Diane’s decision to depart from the ITV show was devastating to Jet’s legions of fans, who’d watched her transform from a fitness instructor and dance choreographer before her time on the show into an icon.

Having signed up in the first series in 1992, Diane competed alongside some of the most adored cast members including beloved bad boy Wolf and Cobra, the joker in the pack known for pulling faces at the judges.

It’s hard to overstate the show’s popularity — it was watched by around a quarter of the entire British population and was recorded in front of 7,000 foam-finger waving fans packed into the National Indoor Arena in Birmingham for every show.

Amid the craze, Diane emerged as one of the best-loved Gladiators for her incredible looks and trademark hair flicks and cartwheels between games.

But her status as a sex symbol did have its drawbacks — she became an object of envy on the show from other Gladiators because she would get disproportionate amounts of airtime.

“I remember thinking, ‘I’m so embarrassed!’” Diane says, recalling the jealous grumblings. “But Nigel [the director] said, ‘When you give what this girl can give down the camera, then you’ll get equal time’.”

If you’re moving, then they can’t go, ‘Oh, has she really got that on her bum?’

Diane Youdale

Diane says her eye-catching acrobatic flourishes weren’t attention seeking — she just didn’t feel comfortable standing still and posing for the camera.

“I thought if I just keep moving, then people can’t see all the bits,” she explains.

“If you’re moving, then they can’t go, ‘Oh, has she really got that on her bum?’”

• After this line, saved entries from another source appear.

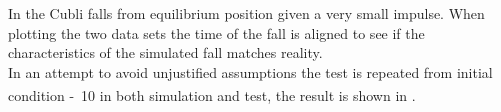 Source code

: \begin{minipage}{\linewidth}
\begin{minipage}{0.45\linewidth}
\begin{figure}[H]
			\centering
			\captionsetup{justification=centering}
			\label{FallTestComparison10deg}
		\end{figure}\vspace{-5mm}
	\end{minipage}
\end{minipage}

In  the Cubli falls from equilibrium position given a very small impulse. When plotting the two data sets the time of the fall is aligned to see if the characteristics of the simulated fall matches reality.\\
In an attempt to avoid unjustified assumptions the test is repeated from initial condition \si{-10^\circ} in both simulation and test, the result is shown in .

The gruelling demands appearing in skimpy costumes on TV meant she kept a strict diet for three months before every series.

“You’re just paranoid,” she says, “Because a bit of lycra doesn’t cover much!”

Body of work

Jet was intensely scrutinised as well as idolised, her uber-athletic physique being a dramatic shift from the super-skinny look which was popular at the time.

But Diane always believed in fitness as a positive way of transforming yourself as opposed to extreme dieting to “look like a clothes hangar for a catwalk”.

“I think it’s a desperate desexualisation particularly of the female form for a girl to starve herself that much so she feels that she can look good in clothes,” she says.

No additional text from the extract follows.